[Action item]: Lines below that include the word "frente" should each be copied.

[Source texts of formatted documents]

=== Begin Enclosure ===

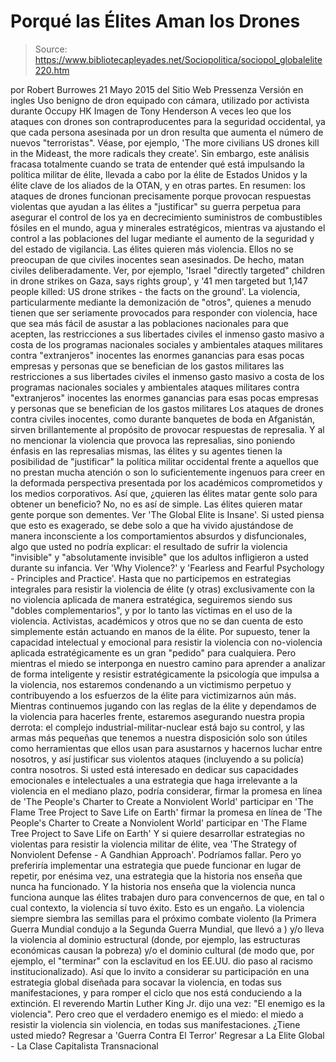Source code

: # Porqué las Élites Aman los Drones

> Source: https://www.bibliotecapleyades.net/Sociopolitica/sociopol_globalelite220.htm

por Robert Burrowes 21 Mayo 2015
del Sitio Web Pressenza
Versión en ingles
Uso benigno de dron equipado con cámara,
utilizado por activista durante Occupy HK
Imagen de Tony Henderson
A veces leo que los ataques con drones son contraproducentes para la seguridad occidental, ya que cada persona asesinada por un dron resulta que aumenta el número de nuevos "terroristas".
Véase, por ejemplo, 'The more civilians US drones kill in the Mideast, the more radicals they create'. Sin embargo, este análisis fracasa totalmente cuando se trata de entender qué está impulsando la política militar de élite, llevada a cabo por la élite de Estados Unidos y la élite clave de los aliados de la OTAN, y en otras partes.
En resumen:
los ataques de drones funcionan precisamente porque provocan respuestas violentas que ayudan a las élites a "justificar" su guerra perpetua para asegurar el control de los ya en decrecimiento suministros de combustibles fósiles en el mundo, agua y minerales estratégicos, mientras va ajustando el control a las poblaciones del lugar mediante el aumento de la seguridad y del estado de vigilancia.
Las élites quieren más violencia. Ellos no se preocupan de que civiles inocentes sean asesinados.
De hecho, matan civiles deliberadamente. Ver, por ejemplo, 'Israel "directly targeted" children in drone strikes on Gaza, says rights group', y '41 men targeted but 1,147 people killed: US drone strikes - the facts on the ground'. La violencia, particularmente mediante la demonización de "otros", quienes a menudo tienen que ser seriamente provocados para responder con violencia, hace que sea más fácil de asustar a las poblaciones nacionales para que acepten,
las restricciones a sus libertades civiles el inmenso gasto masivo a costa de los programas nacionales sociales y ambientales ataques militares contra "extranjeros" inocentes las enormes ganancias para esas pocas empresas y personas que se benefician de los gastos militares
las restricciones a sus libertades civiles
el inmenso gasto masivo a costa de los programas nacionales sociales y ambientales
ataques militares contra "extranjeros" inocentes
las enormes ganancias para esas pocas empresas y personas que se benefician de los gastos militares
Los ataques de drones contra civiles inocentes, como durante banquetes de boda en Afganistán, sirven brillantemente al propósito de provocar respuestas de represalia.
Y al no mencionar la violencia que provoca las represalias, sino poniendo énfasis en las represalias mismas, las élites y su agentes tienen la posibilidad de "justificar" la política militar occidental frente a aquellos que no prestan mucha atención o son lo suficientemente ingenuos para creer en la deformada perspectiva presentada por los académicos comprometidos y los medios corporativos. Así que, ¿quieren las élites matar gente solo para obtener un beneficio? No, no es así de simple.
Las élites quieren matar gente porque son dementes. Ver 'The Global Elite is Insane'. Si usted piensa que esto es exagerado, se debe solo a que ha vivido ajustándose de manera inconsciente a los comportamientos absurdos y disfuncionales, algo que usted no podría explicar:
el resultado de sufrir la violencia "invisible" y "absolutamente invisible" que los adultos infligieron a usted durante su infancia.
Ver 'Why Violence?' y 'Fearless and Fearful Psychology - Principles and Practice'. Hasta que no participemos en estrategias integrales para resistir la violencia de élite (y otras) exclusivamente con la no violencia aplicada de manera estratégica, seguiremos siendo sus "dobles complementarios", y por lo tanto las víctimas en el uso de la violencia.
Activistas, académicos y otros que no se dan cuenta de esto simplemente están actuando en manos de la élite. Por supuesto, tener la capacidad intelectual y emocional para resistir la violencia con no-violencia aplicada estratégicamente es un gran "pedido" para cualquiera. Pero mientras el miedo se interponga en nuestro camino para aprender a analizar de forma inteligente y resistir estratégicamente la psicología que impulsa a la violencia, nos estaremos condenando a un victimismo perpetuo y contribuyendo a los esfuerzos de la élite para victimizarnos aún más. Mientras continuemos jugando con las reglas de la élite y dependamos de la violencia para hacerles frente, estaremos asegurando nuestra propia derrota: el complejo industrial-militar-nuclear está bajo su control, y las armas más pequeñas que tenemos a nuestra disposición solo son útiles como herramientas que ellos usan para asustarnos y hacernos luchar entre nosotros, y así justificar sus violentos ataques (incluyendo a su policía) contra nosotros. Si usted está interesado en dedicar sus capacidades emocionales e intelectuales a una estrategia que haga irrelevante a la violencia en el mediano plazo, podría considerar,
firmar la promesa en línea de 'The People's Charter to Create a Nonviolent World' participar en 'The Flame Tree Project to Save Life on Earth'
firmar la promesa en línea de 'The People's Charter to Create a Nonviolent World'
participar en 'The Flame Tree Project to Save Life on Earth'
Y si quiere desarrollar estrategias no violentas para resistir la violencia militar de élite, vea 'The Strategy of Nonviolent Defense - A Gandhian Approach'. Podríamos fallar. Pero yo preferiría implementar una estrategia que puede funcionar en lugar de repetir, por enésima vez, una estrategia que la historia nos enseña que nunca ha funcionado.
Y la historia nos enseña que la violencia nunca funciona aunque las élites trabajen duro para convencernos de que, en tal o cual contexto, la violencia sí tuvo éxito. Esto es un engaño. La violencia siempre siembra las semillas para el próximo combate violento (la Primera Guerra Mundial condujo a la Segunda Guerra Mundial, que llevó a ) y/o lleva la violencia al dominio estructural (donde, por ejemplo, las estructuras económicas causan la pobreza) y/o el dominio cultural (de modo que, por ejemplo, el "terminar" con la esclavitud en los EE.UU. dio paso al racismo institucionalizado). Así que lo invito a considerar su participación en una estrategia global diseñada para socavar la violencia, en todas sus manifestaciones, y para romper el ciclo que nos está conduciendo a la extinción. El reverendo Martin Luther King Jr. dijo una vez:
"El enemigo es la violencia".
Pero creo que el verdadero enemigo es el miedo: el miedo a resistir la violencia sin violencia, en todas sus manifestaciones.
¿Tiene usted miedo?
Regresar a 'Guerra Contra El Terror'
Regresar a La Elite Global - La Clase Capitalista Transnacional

=== End Enclosure ===
=== Begin Enclosure ===

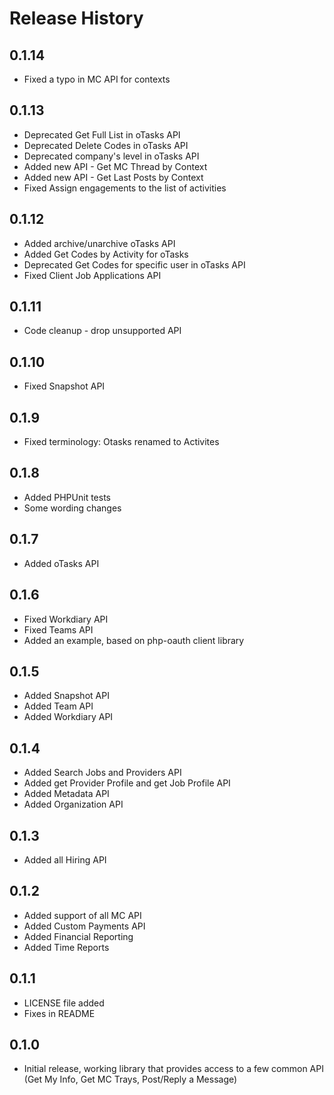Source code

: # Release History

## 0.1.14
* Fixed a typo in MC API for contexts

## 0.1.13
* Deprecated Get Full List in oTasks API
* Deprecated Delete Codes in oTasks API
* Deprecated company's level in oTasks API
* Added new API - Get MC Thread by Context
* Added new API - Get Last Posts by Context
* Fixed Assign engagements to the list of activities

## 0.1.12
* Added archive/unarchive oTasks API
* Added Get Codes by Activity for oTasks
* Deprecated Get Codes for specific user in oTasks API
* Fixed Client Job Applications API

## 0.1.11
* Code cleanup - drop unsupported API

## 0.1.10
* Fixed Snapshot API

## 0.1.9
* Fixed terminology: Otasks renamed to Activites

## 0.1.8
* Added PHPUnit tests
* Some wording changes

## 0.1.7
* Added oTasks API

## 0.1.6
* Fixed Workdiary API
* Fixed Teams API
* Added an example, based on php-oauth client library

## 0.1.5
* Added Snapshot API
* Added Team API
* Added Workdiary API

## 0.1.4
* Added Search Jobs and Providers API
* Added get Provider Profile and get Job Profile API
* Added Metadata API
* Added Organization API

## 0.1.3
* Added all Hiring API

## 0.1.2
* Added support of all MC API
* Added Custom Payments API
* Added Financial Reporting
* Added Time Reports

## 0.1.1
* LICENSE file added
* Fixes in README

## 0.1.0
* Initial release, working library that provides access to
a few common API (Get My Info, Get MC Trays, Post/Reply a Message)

=== End Enclosure ===

[Exercise result]:
Y al no mencionar la violencia que provoca las represalias, sino poniendo énfasis en las represalias mismas, las élites y su agentes tienen la posibilidad de "justificar" la política militar occidental frente a aquellos que no prestan mucha atención o son lo suficientemente ingenuos para creer en la deformada perspectiva presentada por los académicos comprometidos y los medios corporativos. Así que, ¿quieren las élites matar gente solo para obtener un beneficio? No, no es así de simple.
Activistas, académicos y otros que no se dan cuenta de esto simplemente están actuando en manos de la élite. Por supuesto, tener la capacidad intelectual y emocional para resistir la violencia con no-violencia aplicada estratégicamente es un gran "pedido" para cualquiera. Pero mientras el miedo se interponga en nuestro camino para aprender a analizar de forma inteligente y resistir estratégicamente la psicología que impulsa a la violencia, nos estaremos condenando a un victimismo perpetuo y contribuyendo a los esfuerzos de la élite para victimizarnos aún más. Mientras continuemos jugando con las reglas de la élite y dependamos de la violencia para hacerles frente, estaremos asegurando nuestra propia derrota: el complejo industrial-militar-nuclear está bajo su control, y las armas más pequeñas que tenemos a nuestra disposición solo son útiles como herramientas que ellos usan para asustarnos y hacernos luchar entre nosotros, y así justificar sus violentos ataques (incluyendo a su policía) contra nosotros. Si usted está interesado en dedicar sus capacidades emocionales e intelectuales a una estrategia que haga irrelevante a la violencia en el mediano plazo, podría considerar,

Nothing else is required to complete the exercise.